> [Exercise goal]:
For the entries below, repeat exactly each line starting with the one that contains "Australia: +61 (0) 3 9008 6827\" and going on through the one that contains "Italy: +39 0 553 98 95 68\", and no others.

> [Entries taken from a collection]:
+-------+
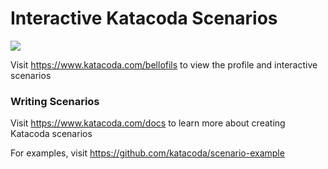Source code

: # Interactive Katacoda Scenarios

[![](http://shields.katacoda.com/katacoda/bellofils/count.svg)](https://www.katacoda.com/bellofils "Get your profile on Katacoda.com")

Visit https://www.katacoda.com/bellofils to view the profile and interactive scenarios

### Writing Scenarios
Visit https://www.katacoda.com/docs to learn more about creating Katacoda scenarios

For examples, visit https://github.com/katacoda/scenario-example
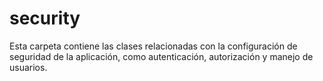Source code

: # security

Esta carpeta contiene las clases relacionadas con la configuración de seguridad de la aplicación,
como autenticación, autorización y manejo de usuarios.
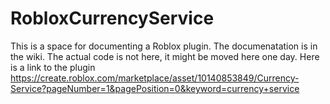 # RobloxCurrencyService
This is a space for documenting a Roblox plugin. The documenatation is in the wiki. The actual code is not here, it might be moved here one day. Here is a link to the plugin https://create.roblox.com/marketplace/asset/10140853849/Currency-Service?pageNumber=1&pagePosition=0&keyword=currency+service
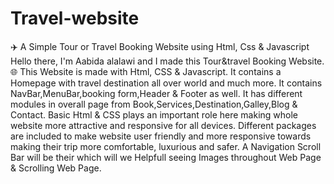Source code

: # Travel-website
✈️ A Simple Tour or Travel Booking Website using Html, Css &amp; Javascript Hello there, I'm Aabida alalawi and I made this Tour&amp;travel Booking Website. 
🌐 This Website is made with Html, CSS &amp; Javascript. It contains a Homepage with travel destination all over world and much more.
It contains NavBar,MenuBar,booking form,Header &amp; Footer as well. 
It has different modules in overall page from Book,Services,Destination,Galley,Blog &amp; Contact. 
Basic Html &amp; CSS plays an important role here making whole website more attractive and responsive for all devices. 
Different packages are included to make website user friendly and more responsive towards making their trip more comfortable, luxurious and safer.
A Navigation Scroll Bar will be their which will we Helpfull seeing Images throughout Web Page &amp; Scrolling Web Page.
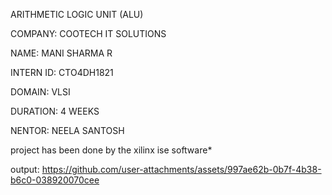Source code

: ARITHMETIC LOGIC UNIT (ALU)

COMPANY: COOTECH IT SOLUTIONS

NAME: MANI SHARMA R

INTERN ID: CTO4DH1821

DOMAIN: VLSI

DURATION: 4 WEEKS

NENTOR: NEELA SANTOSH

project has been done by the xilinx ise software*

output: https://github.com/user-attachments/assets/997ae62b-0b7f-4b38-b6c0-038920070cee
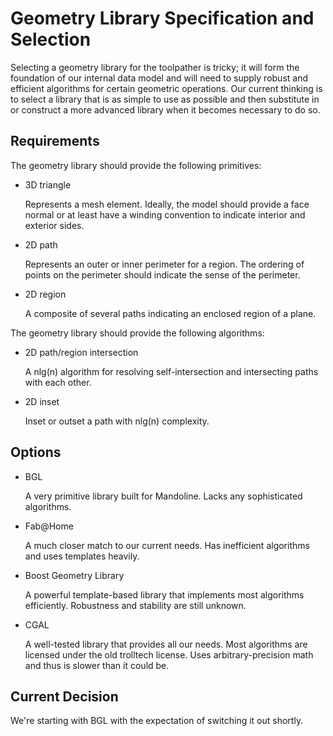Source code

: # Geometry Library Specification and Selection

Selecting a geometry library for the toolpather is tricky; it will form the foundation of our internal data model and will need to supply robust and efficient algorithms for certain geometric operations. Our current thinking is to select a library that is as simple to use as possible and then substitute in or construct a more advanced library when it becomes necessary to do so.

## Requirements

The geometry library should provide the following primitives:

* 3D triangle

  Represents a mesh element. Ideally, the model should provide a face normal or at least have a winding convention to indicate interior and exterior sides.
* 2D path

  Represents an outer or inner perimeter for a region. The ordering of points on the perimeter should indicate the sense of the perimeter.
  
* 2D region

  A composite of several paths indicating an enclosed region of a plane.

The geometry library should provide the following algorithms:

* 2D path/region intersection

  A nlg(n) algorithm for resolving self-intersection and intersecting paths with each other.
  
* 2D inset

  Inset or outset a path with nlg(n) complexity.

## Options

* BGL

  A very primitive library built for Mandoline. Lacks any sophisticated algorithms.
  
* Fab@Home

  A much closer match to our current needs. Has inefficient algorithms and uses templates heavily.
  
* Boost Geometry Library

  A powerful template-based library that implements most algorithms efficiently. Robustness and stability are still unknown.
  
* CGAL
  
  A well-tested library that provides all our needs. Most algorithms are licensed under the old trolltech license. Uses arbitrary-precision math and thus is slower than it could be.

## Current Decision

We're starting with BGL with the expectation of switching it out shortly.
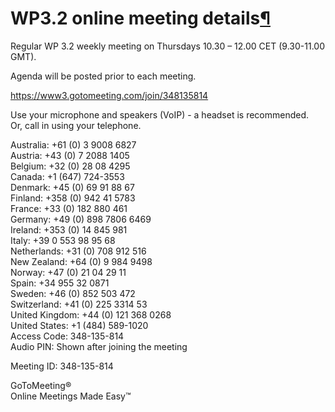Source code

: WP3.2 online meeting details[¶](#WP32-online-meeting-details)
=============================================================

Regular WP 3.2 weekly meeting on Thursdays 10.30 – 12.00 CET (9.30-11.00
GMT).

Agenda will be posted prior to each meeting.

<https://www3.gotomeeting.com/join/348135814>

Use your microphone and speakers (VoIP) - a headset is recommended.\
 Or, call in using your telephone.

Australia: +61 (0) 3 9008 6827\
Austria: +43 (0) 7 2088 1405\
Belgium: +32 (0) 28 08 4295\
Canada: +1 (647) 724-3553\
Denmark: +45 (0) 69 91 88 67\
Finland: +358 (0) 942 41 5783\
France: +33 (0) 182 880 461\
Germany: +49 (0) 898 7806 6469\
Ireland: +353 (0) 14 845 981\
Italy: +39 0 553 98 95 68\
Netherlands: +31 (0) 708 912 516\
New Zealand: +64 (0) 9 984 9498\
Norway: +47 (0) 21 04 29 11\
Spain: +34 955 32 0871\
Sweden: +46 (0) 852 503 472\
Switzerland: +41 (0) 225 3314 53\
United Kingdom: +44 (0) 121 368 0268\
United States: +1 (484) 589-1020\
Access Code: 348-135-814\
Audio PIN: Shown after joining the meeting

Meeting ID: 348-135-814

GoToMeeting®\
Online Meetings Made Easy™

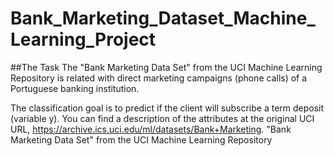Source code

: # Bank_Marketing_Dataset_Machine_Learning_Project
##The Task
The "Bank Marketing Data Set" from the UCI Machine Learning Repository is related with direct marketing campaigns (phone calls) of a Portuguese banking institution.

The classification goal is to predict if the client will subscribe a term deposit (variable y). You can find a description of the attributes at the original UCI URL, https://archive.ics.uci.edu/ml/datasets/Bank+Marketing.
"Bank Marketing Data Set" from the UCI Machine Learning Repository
+-------+
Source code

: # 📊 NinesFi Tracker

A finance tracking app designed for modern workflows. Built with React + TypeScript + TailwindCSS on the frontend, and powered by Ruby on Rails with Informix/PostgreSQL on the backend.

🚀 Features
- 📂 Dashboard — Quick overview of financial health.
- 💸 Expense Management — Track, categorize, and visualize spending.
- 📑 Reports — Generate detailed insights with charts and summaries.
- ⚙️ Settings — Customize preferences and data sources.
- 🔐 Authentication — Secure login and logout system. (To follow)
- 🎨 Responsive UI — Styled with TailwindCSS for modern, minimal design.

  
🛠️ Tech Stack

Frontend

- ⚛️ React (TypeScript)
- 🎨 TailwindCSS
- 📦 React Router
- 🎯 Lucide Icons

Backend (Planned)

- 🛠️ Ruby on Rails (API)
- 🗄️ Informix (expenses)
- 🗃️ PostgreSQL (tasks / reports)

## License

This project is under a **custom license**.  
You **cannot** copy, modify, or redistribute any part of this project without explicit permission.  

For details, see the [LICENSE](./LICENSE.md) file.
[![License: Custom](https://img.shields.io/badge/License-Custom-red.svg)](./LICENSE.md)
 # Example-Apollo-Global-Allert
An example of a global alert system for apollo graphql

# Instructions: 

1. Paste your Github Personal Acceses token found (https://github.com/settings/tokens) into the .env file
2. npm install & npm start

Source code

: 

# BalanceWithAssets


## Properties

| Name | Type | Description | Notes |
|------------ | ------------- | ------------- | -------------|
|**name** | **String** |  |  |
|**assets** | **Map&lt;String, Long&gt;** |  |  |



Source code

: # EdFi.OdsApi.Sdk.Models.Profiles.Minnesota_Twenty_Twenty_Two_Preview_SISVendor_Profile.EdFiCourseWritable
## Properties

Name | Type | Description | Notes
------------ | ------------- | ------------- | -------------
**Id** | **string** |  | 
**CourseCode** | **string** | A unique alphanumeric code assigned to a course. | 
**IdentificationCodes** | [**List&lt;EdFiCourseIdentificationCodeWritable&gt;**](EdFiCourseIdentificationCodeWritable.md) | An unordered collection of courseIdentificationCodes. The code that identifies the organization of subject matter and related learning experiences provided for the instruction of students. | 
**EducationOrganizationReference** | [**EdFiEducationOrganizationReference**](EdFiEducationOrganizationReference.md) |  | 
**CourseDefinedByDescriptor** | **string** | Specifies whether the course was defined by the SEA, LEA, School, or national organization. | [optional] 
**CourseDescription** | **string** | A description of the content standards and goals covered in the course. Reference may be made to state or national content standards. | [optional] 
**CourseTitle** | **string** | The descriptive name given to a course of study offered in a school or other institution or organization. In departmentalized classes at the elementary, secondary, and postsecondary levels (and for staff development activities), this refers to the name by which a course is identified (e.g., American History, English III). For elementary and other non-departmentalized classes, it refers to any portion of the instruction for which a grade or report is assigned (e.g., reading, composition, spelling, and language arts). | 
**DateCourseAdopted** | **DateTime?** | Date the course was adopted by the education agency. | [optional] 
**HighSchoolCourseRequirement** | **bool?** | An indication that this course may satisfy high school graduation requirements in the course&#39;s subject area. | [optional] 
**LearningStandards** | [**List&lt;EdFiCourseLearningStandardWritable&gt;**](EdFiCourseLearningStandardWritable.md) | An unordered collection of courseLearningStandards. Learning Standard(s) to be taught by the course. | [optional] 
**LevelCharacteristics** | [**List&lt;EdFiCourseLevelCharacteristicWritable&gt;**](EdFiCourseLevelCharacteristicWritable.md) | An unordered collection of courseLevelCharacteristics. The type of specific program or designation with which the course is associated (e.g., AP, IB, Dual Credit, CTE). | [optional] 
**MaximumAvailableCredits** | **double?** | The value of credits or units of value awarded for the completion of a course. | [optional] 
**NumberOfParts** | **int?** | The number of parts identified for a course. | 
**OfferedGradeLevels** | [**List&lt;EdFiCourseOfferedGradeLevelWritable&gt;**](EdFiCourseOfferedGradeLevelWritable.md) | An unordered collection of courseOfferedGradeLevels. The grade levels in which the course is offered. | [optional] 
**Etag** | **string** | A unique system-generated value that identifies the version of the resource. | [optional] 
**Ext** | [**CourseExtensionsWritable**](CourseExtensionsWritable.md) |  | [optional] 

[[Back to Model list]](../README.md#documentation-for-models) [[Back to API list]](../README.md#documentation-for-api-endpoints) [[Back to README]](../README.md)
+-------+
> [Answer space]:
Australia: +61 (0) 3 9008 6827\
Austria: +43 (0) 7 2088 1405\
Belgium: +32 (0) 28 08 4295\
Canada: +1 (647) 724-3553\
Denmark: +45 (0) 69 91 88 67\
Finland: +358 (0) 942 41 5783\
France: +33 (0) 182 880 461\
Germany: +49 (0) 898 7806 6469\
Ireland: +353 (0) 14 845 981\
Italy: +39 0 553 98 95 68\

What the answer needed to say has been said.